**EXTRACTED ENTRIES**
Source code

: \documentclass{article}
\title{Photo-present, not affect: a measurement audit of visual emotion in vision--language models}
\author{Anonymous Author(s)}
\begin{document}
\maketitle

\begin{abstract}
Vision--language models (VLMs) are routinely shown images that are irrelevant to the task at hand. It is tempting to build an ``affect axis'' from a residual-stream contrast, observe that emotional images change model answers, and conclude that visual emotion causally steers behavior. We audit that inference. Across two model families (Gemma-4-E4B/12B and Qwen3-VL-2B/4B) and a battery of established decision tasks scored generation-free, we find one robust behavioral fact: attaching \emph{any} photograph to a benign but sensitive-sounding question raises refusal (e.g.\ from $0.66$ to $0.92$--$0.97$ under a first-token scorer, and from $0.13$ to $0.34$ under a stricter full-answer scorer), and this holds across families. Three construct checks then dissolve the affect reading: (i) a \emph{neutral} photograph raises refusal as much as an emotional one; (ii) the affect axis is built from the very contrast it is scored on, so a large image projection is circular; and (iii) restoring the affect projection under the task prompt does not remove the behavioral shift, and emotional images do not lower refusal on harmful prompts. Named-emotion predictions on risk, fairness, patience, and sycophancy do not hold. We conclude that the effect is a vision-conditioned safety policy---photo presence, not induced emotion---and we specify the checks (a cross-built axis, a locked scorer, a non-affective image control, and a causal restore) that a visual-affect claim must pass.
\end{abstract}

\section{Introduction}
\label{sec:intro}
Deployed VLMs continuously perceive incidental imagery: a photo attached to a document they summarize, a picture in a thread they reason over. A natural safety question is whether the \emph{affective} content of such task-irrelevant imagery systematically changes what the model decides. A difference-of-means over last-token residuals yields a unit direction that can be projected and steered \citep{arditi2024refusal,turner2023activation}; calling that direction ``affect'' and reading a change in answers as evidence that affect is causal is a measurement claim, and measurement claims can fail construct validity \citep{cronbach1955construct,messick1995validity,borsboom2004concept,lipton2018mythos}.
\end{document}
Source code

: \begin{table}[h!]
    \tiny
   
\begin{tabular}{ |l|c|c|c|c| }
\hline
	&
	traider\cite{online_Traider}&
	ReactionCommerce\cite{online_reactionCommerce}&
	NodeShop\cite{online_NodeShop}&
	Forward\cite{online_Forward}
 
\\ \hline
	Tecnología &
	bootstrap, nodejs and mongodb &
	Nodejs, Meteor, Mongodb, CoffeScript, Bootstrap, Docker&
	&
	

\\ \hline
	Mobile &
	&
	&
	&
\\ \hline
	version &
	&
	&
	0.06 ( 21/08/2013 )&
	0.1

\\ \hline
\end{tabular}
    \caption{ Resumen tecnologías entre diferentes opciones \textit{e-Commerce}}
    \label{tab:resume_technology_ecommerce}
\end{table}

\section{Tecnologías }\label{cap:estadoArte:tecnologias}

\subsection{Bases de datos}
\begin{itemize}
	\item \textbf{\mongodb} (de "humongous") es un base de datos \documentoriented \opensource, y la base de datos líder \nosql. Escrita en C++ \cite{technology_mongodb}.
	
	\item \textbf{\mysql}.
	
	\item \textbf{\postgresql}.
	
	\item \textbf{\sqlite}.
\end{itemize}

**PROBLEM REQUIREMENTS**
Please list every line of the records that contains "textbf".

**COMPLETED TASK**
	\item \textbf{\mongodb} (de "humongous") es un base de datos \documentoriented \opensource, y la base de datos líder \nosql. Escrita en C++ \cite{technology_mongodb}.
	\item \textbf{\mysql}.
	\item \textbf{\postgresql}.
	\item \textbf{\sqlite}.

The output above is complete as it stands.